La frazione di Cassanigo si prepara a rendere omaggio alla memoria di uno dei suoi figli più illustri.
Approvata la proposta di intitolare l’area verde nei pressi della parrocchia a Giovanni Nadiani
La Giunta comunale di Faenza ha infatti approvato la proposta di intitolare a Giovanni Nadiani l’area verde situata nei pressi della parrocchia, nel comune di Faenza. Il provvedimento, che ha già ottenuto il parere favorevole della Commissione comunale per la Toponomastica, intende ricordare la figura del docente universitario, traduttore e autore a dieci anni dalla sua scomparsa, avvenuta nel 2016.
Nato a Cassanigo, Nadiani è stato tra le personalità di maggior rilievo del panorama culturale romagnolo e nazionale
Nato proprio a Cassanigo l’11 marzo 1954, figlio di fornai e romagnolo madrelingua, Giovanni Nadiani ha rappresentato una delle personalità di maggior rilievo del panorama culturale romagnolo e nazionale. Dopo la laurea in Lingue e Letterature Straniere all’Università di Bologna e il successivo dottorato di ricerca in Scienza della traduzione, ha affiancato all’attività accademica nella sede di Forlì un’intensa produzione saggistica e un importante lavoro di traduzione di opere dal tedesco, dall’olandese e dall’irlandese.
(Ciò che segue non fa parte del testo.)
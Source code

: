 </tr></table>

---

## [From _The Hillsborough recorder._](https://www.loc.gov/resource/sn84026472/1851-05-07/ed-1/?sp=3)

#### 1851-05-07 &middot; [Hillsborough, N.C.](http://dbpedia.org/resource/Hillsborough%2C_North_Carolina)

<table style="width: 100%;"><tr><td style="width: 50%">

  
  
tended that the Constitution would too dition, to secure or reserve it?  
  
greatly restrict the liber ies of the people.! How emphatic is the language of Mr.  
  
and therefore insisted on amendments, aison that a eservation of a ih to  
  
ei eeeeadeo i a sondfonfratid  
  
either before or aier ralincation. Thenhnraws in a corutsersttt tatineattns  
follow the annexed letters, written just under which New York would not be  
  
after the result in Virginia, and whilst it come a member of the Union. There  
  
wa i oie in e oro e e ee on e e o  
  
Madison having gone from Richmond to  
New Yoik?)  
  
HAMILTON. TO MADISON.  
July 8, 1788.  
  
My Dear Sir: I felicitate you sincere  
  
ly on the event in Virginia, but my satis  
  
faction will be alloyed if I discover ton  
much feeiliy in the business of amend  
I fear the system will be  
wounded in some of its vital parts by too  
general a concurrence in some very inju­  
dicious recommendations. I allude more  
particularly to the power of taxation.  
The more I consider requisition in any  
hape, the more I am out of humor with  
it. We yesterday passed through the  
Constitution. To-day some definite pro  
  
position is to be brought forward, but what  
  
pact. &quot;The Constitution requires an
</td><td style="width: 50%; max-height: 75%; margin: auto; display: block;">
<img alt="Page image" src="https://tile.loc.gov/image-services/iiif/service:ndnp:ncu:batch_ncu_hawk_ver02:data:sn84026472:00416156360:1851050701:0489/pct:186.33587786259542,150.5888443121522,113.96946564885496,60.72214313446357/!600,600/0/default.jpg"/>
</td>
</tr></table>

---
Tra i fondatori, assieme a Guido Leotta, della storica rivista Tratti nel 1985, Nadiani è stato anche autore di opere originali in prosa e in versi. La sua produzione poetica, profondamente legata all’uso del dialetto romagnolo, gli ha valso numerosi riconoscimenti letterari a livello nazionale, contribuendo alla valorizzazione della lingua e dell’identità culturale del territorio.
L’iter prevede che dopo l’approvazione della Giunta di Palazzo Manfredi sia il Prefetto di Ravenna ad autorizzare il Giardino Giovanni Nadiani. Con questa iniziativa, l’amministrazione intende quindi conservare e trasmettere il ricordo di una figura che, attraverso la ricerca, la scrittura e l’impegno culturale, ha saputo dare prestigio alla propria terra d’origine, mantenendo sempre vivo il legame con Cassanigo e con la Romagna.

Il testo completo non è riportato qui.